▸ What is expected
Take the listing from its first line through the line that contains "in the storage center" and please retype those lines exactly, leaving out the pictures.

▸ Entries shown
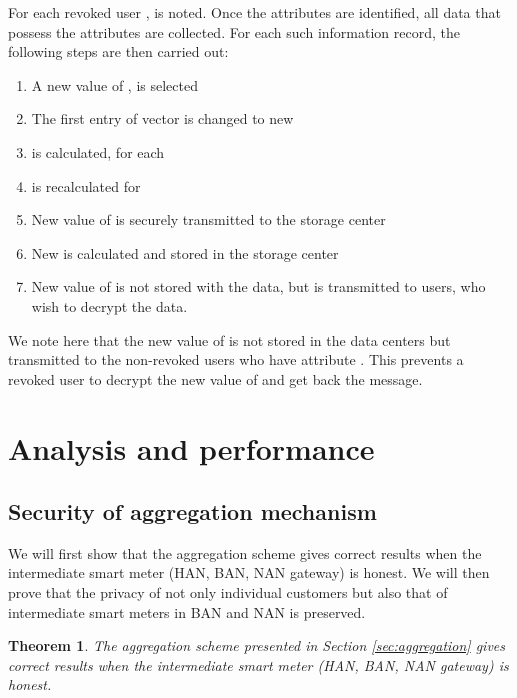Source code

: \documentclass[conference]{IEEEtran}[10pt]
\newtheorem{theorem}{Theorem}
\begin{document}
For each revoked user ,   is noted. 
Once the attributes   are identified,
all data that possess the  attributes are collected.
For each such information record, the following steps are then carried out:
\begin{enumerate}
\item A new value of ,  is selected
\item The first entry of vector  is changed to new 
\item  is calculated, for each 
\item  is recalculated for 
\item New value of  is securely transmitted to the storage center
\item New  is calculated and stored in the storage center
\item New value of  is not stored with the data, but is transmitted to users, who wish to decrypt the data.
\end{enumerate}




We note here that the new value of  is not stored in the data centers but transmitted to the non-revoked users who have attribute . 
This prevents a revoked user to decrypt the new value of  and get back the message. 



\section{Analysis and performance}
\label{sec:analysis}

\subsection{Security of aggregation mechanism}
\label{subsec:security-aggregation}
We will first show that the aggregation scheme gives correct results when the intermediate smart meter (HAN, BAN, NAN gateway) is honest.
We will then prove that the privacy of not only individual customers but also that of intermediate smart meters in BAN and NAN is preserved.

\begin{theorem}
The aggregation scheme presented in Section \ref{sec:aggregation} gives correct results when the intermediate smart meter (HAN, BAN, NAN gateway) is honest.
\end{theorem}
\end{document}
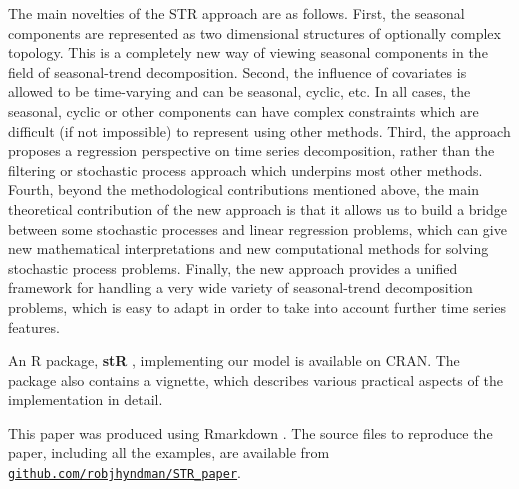 \documentclass[11pt,a4paper,]{article}
\begin{document}
The main novelties of the STR approach are as follows. First, the seasonal components are represented as two dimensional structures of optionally complex topology. This is a completely new way of viewing seasonal components in the field of seasonal-trend decomposition. Second, the influence of covariates is allowed to be time-varying and can be seasonal, cyclic, etc. In all cases, the seasonal, cyclic or other components can have complex constraints which are difficult (if not impossible) to represent using other methods. Third, the approach proposes a regression perspective on time series decomposition, rather than the filtering or stochastic process approach which underpins most other methods. Fourth, beyond the methodological contributions mentioned above, the main theoretical contribution of the new approach is that it allows us to build a bridge between some stochastic processes and linear regression problems, which can give new mathematical interpretations and new computational methods for solving stochastic process problems. Finally, the new approach provides a unified framework for handling a very wide variety of seasonal-trend decomposition problems, which is easy to adapt in order to take into account further time series features.

An R package, \textbf{stR} \autocite{stR}, implementing our model is available on CRAN.
The package also contains a vignette, which describes various practical aspects of the implementation in detail.

This paper was produced using Rmarkdown \autocite{rmarkdown}. The source files to reproduce the paper, including all the examples, are available from \href{https://github.com/robjhyndman/STR_paper}{\texttt{github.com/robjhyndman/STR\_paper}}.

\newpage

\printbibliography
\end{document}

▸ Answer for this exercise
Source code

: \documentclass[conference]{IEEEtran}[10pt]
\newtheorem{theorem}{Theorem}
\begin{document}
For each revoked user ,   is noted. 
Once the attributes   are identified,
all data that possess the  attributes are collected.
For each such information record, the following steps are then carried out:
\begin{enumerate}
\item A new value of ,  is selected
\item The first entry of vector  is changed to new 
\item  is calculated, for each 
\item  is recalculated for 
\item New value of  is securely transmitted to the storage center
\item New  is calculated and stored in the storage center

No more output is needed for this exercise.